O que fazer com as imperfeições?

O que fazer com as imperfeições?

O advento começou no dia 1 de Dezembro. Para os católicos é um tempo de preparar o coração para receber Jesus que vai nascer. Simbolicamente também significa abrirmos o coração, reflectirmos sobre as nossas imperfeições e aproveitar este tempo de recolhimento para as transformar em fertilizante para o nosso futuro. Desta forma, quando a luz regressar na Primavera, o nosso terreno interior está enriquecido para florescer.

Uma das minhas grandes imperfeições é a arrogância. Embora nesta altura do meu percurso já tenha conseguido identificar a sua origem ainda não fui capaz de a transformar totalmente. É uma arrogância que se disfarça na critica e julgamentos alheios, baseada na crença de que sou melhor ou sei mais.

Reparo que um dos meus alvos deste meu sentido demasiado crítico são as pessoas que pedem dinheiro na rua. Critico-as porque muitas delas as vejo há décadas a percorrerem as carruagens do metro, critico-as porque pedem para alimentarem vícios e adições, critico-as porque as julgo demasiado passivas e preguiçosas para trabalharem, critico-as por me deixarem uma sensação de tristeza e desconforto quando sou confrontada com o seu sofrimento.

Abraçando a proposta de preparação do meu terreno interior que o advento traz, este ano é tempo de fazer algo desta arrogância que me envergonha. Assumindo convosco este lado menos bonito da minha personalidade, partilho o exercício que comecei a praticar: todos os dias dar a maior moeda que tenho na carteira à primeira pessoa que me pedir dinheiro na rua. Seja o cego que há mais de dez anos que percorre o metro a bater com a sua cana no chão, o toxicodependente que arruma carros na minha rua, a senhora de leste que se senta no Saldanha, numa cantilena monocórdica, os músicos que alegram as ruas da baixa, os escuteiros que vendem rifas ou os artistas que animam os condutores que esperam o sinal verde na Praça de Espanha.

Ainda só vou no terceiro dia (escrevo este texto no dia 3 de Dezembro) e eis as minhas primeiras conclusões: antes de ontem dei a minha moeda de dois euros a um grupo de quatro homens de leste que tocavam concertina no metro. Quando os vi entrar e soube que seriam eles que receberiam a minha primeira moeda, em vez de ficar aborrecida porque as suas cantigas estavam a interferir com o sossego dos meus pensamentos, escolhi ouvi-los com atenção. Surpreendeu-me porque tocavam mesmo bem uma música alegre e cheia de ritmo. Dei por mim a abanar o pé e a sentir-me grata pela boa disposição da sua actuação. Passei por eles, dei-lhes a moeda e um quentinho transbordou do centro do meu peito.
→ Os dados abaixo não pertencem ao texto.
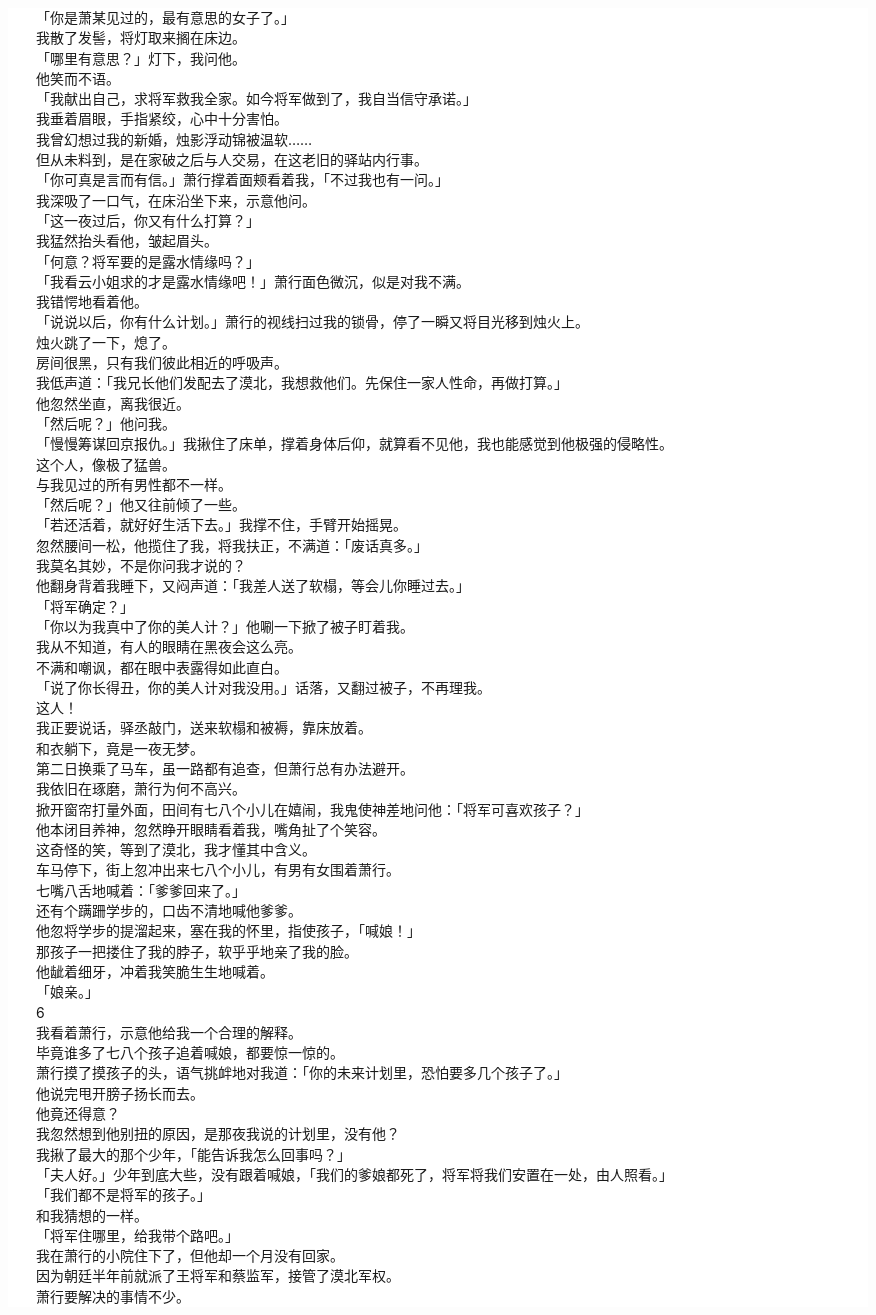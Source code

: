 &emsp;&emsp;「你是萧某见过的，最有意思的女子了。」  
&emsp;&emsp;我散了发髻，将灯取来搁在床边。  
&emsp;&emsp;「哪里有意思？」灯下，我问他。  
&emsp;&emsp;他笑而不语。  
&emsp;&emsp;「我献出自己，求将军救我全家。如今将军做到了，我自当信守承诺。」  
&emsp;&emsp;我垂着眉眼，手指紧绞，心中十分害怕。  
&emsp;&emsp;我曾幻想过我的新婚，烛影浮动锦被温软……  
&emsp;&emsp;但从未料到，是在家破之后与人交易，在这老旧的驿站内行事。  
&emsp;&emsp;「你可真是言而有信。」萧行撑着面颊看着我，「不过我也有一问。」  
&emsp;&emsp;我深吸了一口气，在床沿坐下来，示意他问。  
&emsp;&emsp;「这一夜过后，你又有什么打算？」  
&emsp;&emsp;我猛然抬头看他，皱起眉头。  
&emsp;&emsp;「何意？将军要的是露水情缘吗？」  
&emsp;&emsp;「我看云小姐求的才是露水情缘吧！」萧行面色微沉，似是对我不满。  
&emsp;&emsp;我错愕地看着他。  
&emsp;&emsp;「说说以后，你有什么计划。」萧行的视线扫过我的锁骨，停了一瞬又将目光移到烛火上。  
&emsp;&emsp;烛火跳了一下，熄了。  
&emsp;&emsp;房间很黑，只有我们彼此相近的呼吸声。  
&emsp;&emsp;我低声道：「我兄长他们发配去了漠北，我想救他们。先保住一家人性命，再做打算。」  
&emsp;&emsp;他忽然坐直，离我很近。  
&emsp;&emsp;「然后呢？」他问我。  
&emsp;&emsp;「慢慢筹谋回京报仇。」我揪住了床单，撑着身体后仰，就算看不见他，我也能感觉到他极强的侵略性。  
&emsp;&emsp;这个人，像极了猛兽。  
&emsp;&emsp;与我见过的所有男性都不一样。  
&emsp;&emsp;「然后呢？」他又往前倾了一些。  
&emsp;&emsp;「若还活着，就好好生活下去。」我撑不住，手臂开始摇晃。  
&emsp;&emsp;忽然腰间一松，他揽住了我，将我扶正，不满道：「废话真多。」  
&emsp;&emsp;我莫名其妙，不是你问我才说的？  
&emsp;&emsp;他翻身背着我睡下，又闷声道：「我差人送了软榻，等会儿你睡过去。」  
&emsp;&emsp;「将军确定？」  
&emsp;&emsp;「你以为我真中了你的美人计？」他唰一下掀了被子盯着我。  
&emsp;&emsp;我从不知道，有人的眼睛在黑夜会这么亮。  
&emsp;&emsp;不满和嘲讽，都在眼中表露得如此直白。  
&emsp;&emsp;「说了你长得丑，你的美人计对我没用。」话落，又翻过被子，不再理我。  
&emsp;&emsp;这人！  
&emsp;&emsp;我正要说话，驿丞敲门，送来软榻和被褥，靠床放着。  
&emsp;&emsp;和衣躺下，竟是一夜无梦。  
&emsp;&emsp;第二日换乘了马车，虽一路都有追查，但萧行总有办法避开。  
&emsp;&emsp;我依旧在琢磨，萧行为何不高兴。  
&emsp;&emsp;掀开窗帘打量外面，田间有七八个小儿在嬉闹，我鬼使神差地问他：「将军可喜欢孩子？」  
&emsp;&emsp;他本闭目养神，忽然睁开眼睛看着我，嘴角扯了个笑容。  
&emsp;&emsp;这奇怪的笑，等到了漠北，我才懂其中含义。  
&emsp;&emsp;车马停下，街上忽冲出来七八个小儿，有男有女围着萧行。  
&emsp;&emsp;七嘴八舌地喊着：「爹爹回来了。」  
&emsp;&emsp;还有个蹒跚学步的，口齿不清地喊他爹爹。  
&emsp;&emsp;他忽将学步的提溜起来，塞在我的怀里，指使孩子，「喊娘！」  
&emsp;&emsp;那孩子一把搂住了我的脖子，软乎乎地亲了我的脸。  
&emsp;&emsp;他龇着细牙，冲着我笑脆生生地喊着。  
&emsp;&emsp;「娘亲。」  
&emsp;&emsp;6  
&emsp;&emsp;我看着萧行，示意他给我一个合理的解释。  
&emsp;&emsp;毕竟谁多了七八个孩子追着喊娘，都要惊一惊的。  
&emsp;&emsp;萧行摸了摸孩子的头，语气挑衅地对我道：「你的未来计划里，恐怕要多几个孩子了。」  
&emsp;&emsp;他说完甩开膀子扬长而去。  
&emsp;&emsp;他竟还得意？  
&emsp;&emsp;我忽然想到他别扭的原因，是那夜我说的计划里，没有他？  
&emsp;&emsp;我揪了最大的那个少年，「能告诉我怎么回事吗？」  
&emsp;&emsp;「夫人好。」少年到底大些，没有跟着喊娘，「我们的爹娘都死了，将军将我们安置在一处，由人照看。」  
&emsp;&emsp;「我们都不是将军的孩子。」  
&emsp;&emsp;和我猜想的一样。  
&emsp;&emsp;「将军住哪里，给我带个路吧。」  
&emsp;&emsp;我在萧行的小院住下了，但他却一个月没有回家。  
&emsp;&emsp;因为朝廷半年前就派了王将军和蔡监军，接管了漠北军权。  
&emsp;&emsp;萧行要解决的事情不少。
Ontem de manhã, a caminho do banco cruzei-me com um homem sentado no chão de aspecto andrajoso. Quando passei por ele pensei “Este não! Claramente que é para alimentar algum vício.” Parei de repente, dei dois passos atrás e dei-lhe uma moeda de 50 cêntimos, a única que tinha na carteira. O homem sentado encolhido debaixo de uma manta encardida olhou para mim com um dos maiores sorrisos que recebi ultimamente.

Hoje encontrei um grupo de escuteiros a vender rifas para financiar uma acção de solidariedade social. Foi com satisfação que lhes comprei duas. Não me saiu nenhum prémio mas ganhei uma pontinha de orgulho quando ouvi alguém dizer que era bom ver jovens com boas iniciativas de voluntariado e devia haver mais gente a incentivá-los.

Julgar é fácil. Difícil é admitir o que vem antes da formulação do julgamento. Perceber de onde vem esta tendência de me achar melhor que os outros. Para tal tenho reflectido sobre duas perguntas:

  1. Que característica da minha personalidade eu estou a tentar camuflar com este meu comportamento? – No meu caso cheguei à conclusão que é esta minha tendência para a arrogância
  2. Consigo encontrar o evento ou eventos na minha vida que deram origem ao desenvolvimento desta minha característica menos bonita e me fazem replicá-la constantemente nos meus dias? Com este exercício exploratório é mais fácil iniciar um processo de auto-conhecimento e perdão pelas minhas imperfeições.

Se tudo isto parece difícil não será com certeza mais difícil do que tomar a decisão de sair para a rua e pedir dinheiro aos estranhos que passam. Independentemente da motivação que cada um leva para o fazer, certamente que ali não estariam se tivessem conseguido vislumbrar outra escolha. Ninguém é mendigo por vocação.

Por isso, este mês dou moedas a quem me pede. Em troca, ganho uma nova relação com as minhas imperfeições, perdoo-me e aqueço o coração. Mais uma vez: simplifico!